What are the most common issues that companies run into on their digital transformation journey?
Across energy systems, there is a lack of standardization in many aspects of digital advancements. Discrepancies in the rollout, scale, and details of new protocols across different markets and regions make it difficult for companies looking to introduce a more advanced system. Furthermore, utility companies also tend to wait to integrate a smart system (i.e. DERMS) into their existing infrastructure due to fear of disrupting service and concerns over having to learn a new system. In reality, waiting to integrate a management system stifles the abilities of DERs and will produce more troubles as grids continue their digital transformation. Distributed assets bring the most value when they are integrated within systems that account for customer and grid demand as well as diversified energy resources. Reacting to these shifts requires quick scalability and functionality, enabling new DERs in the system and managing them as they come online.
In your opinion, what types of attacks are we going to see more of in 2022?
As electrical grids become more modern and digitized, they will also become more accessible targets for cyberattacks. Cybercriminals can gain a number of gateways when they infiltrate a grid, including falsely illustrating power use to obtain large financial benefits or changing what a utility company sees as the grid performance to influence buy and sell decisions. These types of attacks will only continue in 2022 and beyond as more grid systems continue their digital transformation.
Additionally, we’re starting to see cybercriminals attack individual DER devices. It has been proven criminals are now able to disturb or disconnect someone’s service, spy on their business, understand their whereabouts, and even pinpoint the entry into one’s network.

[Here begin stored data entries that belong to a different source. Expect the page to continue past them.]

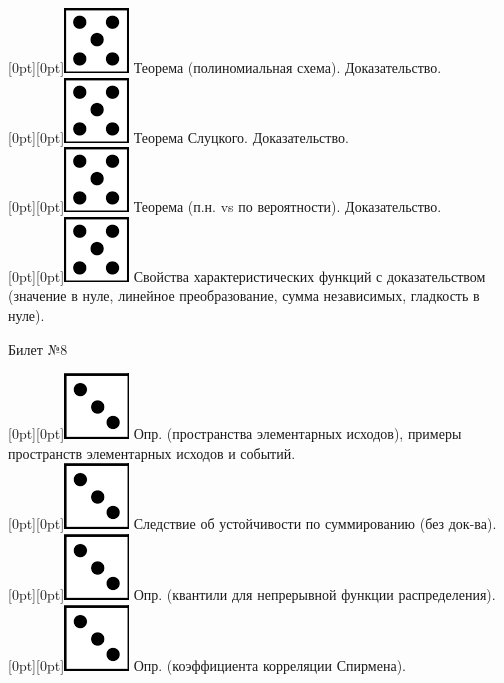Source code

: \documentclass[10pt]{article}
\begin{document}
\raisebox{-1pt}[0pt][0pt]{\includegraphics[width=0.02\linewidth]{5.png}} Теорема (полиномиальная схема). Доказательство. \\

\raisebox{-1pt}[0pt][0pt]{\includegraphics[width=0.02\linewidth]{5.png}} Теорема Слуцкого. Доказательство. \\

\raisebox{-1pt}[0pt][0pt]{\includegraphics[width=0.02\linewidth]{5.png}} Теорема (п.н. vs по вероятности). Доказательство. \\

\raisebox{-1pt}[0pt][0pt]{\includegraphics[width=0.02\linewidth]{5.png}} Свойства характеристических функций с доказательством (значение в нуле, линейное преобразование, сумма независимых, гладкость в нуле). \\

\begin{center} {\Large Билет №8} \end{center} 

\raisebox{-1pt}[0pt][0pt]{\includegraphics[width=0.02\linewidth]{3.png}} Опр. (пространства элементарных исходов), примеры пространств элементарных исходов и событий. \\

\raisebox{-1pt}[0pt][0pt]{\includegraphics[width=0.02\linewidth]{3.png}} Следствие об устойчивости по суммированию (без док-ва). \\

\raisebox{-1pt}[0pt][0pt]{\includegraphics[width=0.02\linewidth]{3.png}}   Опр. (квантили для непрерывной функции распределения). \\

\raisebox{-1pt}[0pt][0pt]{\includegraphics[width=0.02\linewidth]{3.png}} Опр. (коэффициента корреляции Спирмена). \\
\end{document}
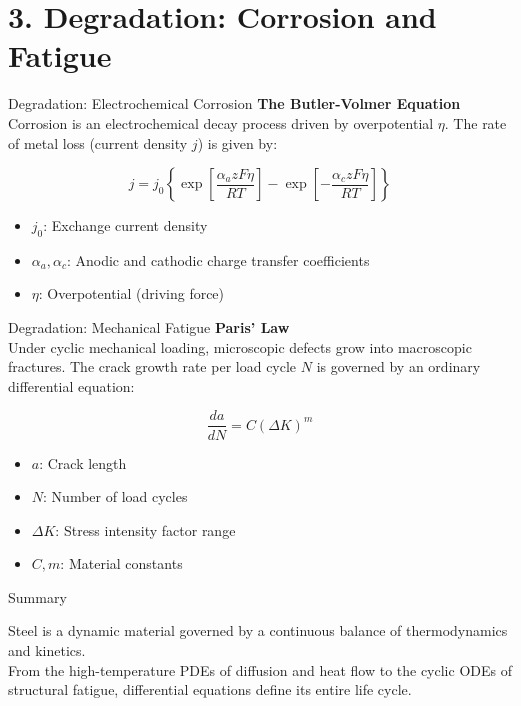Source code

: \documentclass{beamer}
\begin{document}
\section{3. Degradation: Corrosion and Fatigue}

\begin{frame}{Degradation: Electrochemical Corrosion}
    \textbf{The Butler-Volmer Equation} \\
    Corrosion is an electrochemical decay process driven by overpotential $\eta$. The rate of metal loss (current density $j$) is given by:

    $$j = j_0 \left\{ \exp \left[ \frac{\alpha_a z F \eta}{RT} \right] - \exp \left[ -\frac{\alpha_c z F \eta}{RT} \right] \right\}$$

    \begin{itemize}
        \item $j_0$: Exchange current density
        \item $\alpha_a, \alpha_c$: Anodic and cathodic charge transfer coefficients
        \item $\eta$: Overpotential (driving force)
    \end{itemize}
\end{frame}

\begin{frame}{Degradation: Mechanical Fatigue}
    \textbf{Paris' Law} \\
    Under cyclic mechanical loading, microscopic defects grow into macroscopic fractures. The crack growth rate per load cycle $N$ is governed by an ordinary differential equation:

    $$\frac{da}{dN} = C(\Delta K)^m$$

    \begin{itemize}
        \item $a$: Crack length
        \item $N$: Number of load cycles
        \item $\Delta K$: Stress intensity factor range
        \item $C, m$: Material constants
    \end{itemize}
\end{frame}

\begin{frame}{Summary}
    \begin{center}
        \Large Steel is a dynamic material governed by a continuous balance of thermodynamics and kinetics. \\
        \vspace{1cm}
        From the high-temperature PDEs of diffusion and heat flow to the cyclic ODEs of structural fatigue, differential equations define its entire life cycle.
    \end{center}
\end{frame}
\end{document}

Unfortunately, this type of infiltration can happen both at an individual level and on a much larger scale. For example, if a cybercriminal were to gain access to a grid system that powers government buildings, they could easily compromise a country’s whole infrastructure by obtaining sensitive information found in those networks. These types of attacks are becoming more common and more sophisticated, causing most energy organizations to prioritize security measures to prepare for future threats.
What security tools should organizations and individuals have in place to combat these new threats?

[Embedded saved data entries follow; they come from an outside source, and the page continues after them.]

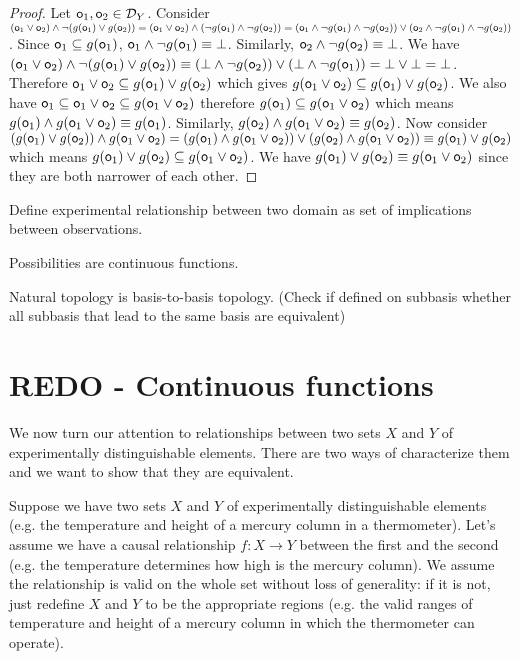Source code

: \documentclass[11pt,letterpaper,fleqn]{memoir} %
\begin{document}
\begin{mathSection}
\begin{proof}
		Let $\mathsf{o}_1, \mathsf{o}_2 \in \mathcal{D}_Y$. Consider $(\mathsf{o}_1 \vee \mathsf{o}_2) \wedge \neg (g(\mathsf{o}_1) \vee g(\mathsf{o}_2)) = (\mathsf{o}_1 \vee \mathsf{o}_2) \wedge (\neg g(\mathsf{o}_1) \wedge \neg g(\mathsf{o}_2)) = (\mathsf{o}_1 \wedge \neg g(\mathsf{o}_1) \wedge \neg g(\mathsf{o}_2)) \vee (\mathsf{o}_2 \wedge \neg g(\mathsf{o}_1) \wedge \neg g(\mathsf{o}_2))$. Since $\mathsf{o}_1 \subseteq g(\mathsf{o}_1)$, $\mathsf{o}_1 \wedge \neg g(\mathsf{o}_1) \equiv \bot$. Similarly, $\mathsf{o}_2 \wedge \neg g(\mathsf{o}_2) \equiv \bot$. We have $(\mathsf{o}_1 \vee \mathsf{o}_2) \wedge \neg (g(\mathsf{o}_1) \vee g(\mathsf{o}_2)) \equiv (\bot \wedge \neg g(\mathsf{o}_2)) \vee (\bot \wedge \neg g(\mathsf{o}_1)) = \bot \vee \bot = \bot$. Therefore $\mathsf{o}_1 \vee \mathsf{o}_2 \subseteq g(\mathsf{o}_1) \vee g(\mathsf{o}_2)$ which gives $g(\mathsf{o}_1 \vee \mathsf{o}_2) \subseteq g(\mathsf{o}_1) \vee g(\mathsf{o}_2)$. We also have $\mathsf{o}_1 \subseteq \mathsf{o}_1 \vee \mathsf{o}_2 \subseteq g(\mathsf{o}_1 \vee \mathsf{o}_2)$ therefore $g(\mathsf{o}_1) \subseteq g(\mathsf{o}_1 \vee \mathsf{o}_2)$ which means $g(\mathsf{o}_1) \wedge g(\mathsf{o}_1 \vee \mathsf{o}_2) \equiv g(\mathsf{o}_1)$. Similarly, $g(\mathsf{o}_2) \wedge g(\mathsf{o}_1 \vee \mathsf{o}_2) \equiv g(\mathsf{o}_2)$. Now consider $(g(\mathsf{o}_1) \vee g(\mathsf{o}_2)) \wedge g(\mathsf{o}_1 \vee \mathsf{o}_2) = (g(\mathsf{o}_1) \wedge g(\mathsf{o}_1 \vee \mathsf{o}_2))\vee(g(\mathsf{o}_2) \wedge g(\mathsf{o}_1 \vee \mathsf{o}_2)) \equiv g(\mathsf{o}_1)\vee g(\mathsf{o}_2)$ which means $g(\mathsf{o}_1) \vee g(\mathsf{o}_2) \subseteq g(\mathsf{o}_1 \vee \mathsf{o}_2)$. We have $g(\mathsf{o}_1) \vee g(\mathsf{o}_2) \equiv g(\mathsf{o}_1 \vee \mathsf{o}_2)$ since they are both narrower of each other.
	\end{proof}
\end{mathSection}


Define experimental relationship between two domain as set of implications between observations.

Possibilities are continuous functions.

Natural topology is basis-to-basis topology. (Check if defined on subbasis whether all subbasis that lead to the same basis are equivalent)

\section{REDO - Continuous functions}

We now turn our attention to relationships between two sets $X$ and $Y$ of experimentally distinguishable elements. There are two ways of characterize them and we want to show that they are equivalent.

Suppose we have two sets $X$ and $Y$ of experimentally distinguishable elements (e.g. the temperature and height of a mercury column in a thermometer). Let's assume we have a causal relationship $f: X \rightarrow Y$ between the first and the second (e.g. the temperature determines how high is the mercury column). We assume the relationship is valid on the whole set without loss of generality: if it is not, just redefine $X$ and $Y$ to be the appropriate regions (e.g. the valid ranges of temperature and height of a mercury column in which the thermometer can operate).
\end{document}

To combat these ongoing cyber threats, we recommend utilities integrate large-scale, IoT-focused solutions that are adaptive to the network. Specifically, integrating those capable of anomaly detection and network awareness that utilize AI and machine learning. Companies should also continue the adoption of distributed energy resource management systems (DERMS), as they provide operators both scalability for change management and intelligent system visualization of front-of and behind-the-meter assets. And while the adoption of new technology is essential to combat these cyber threats, it is important energy companies also take the time to educate their teams on these new advanced systems to ensure all security protocols are met and in place.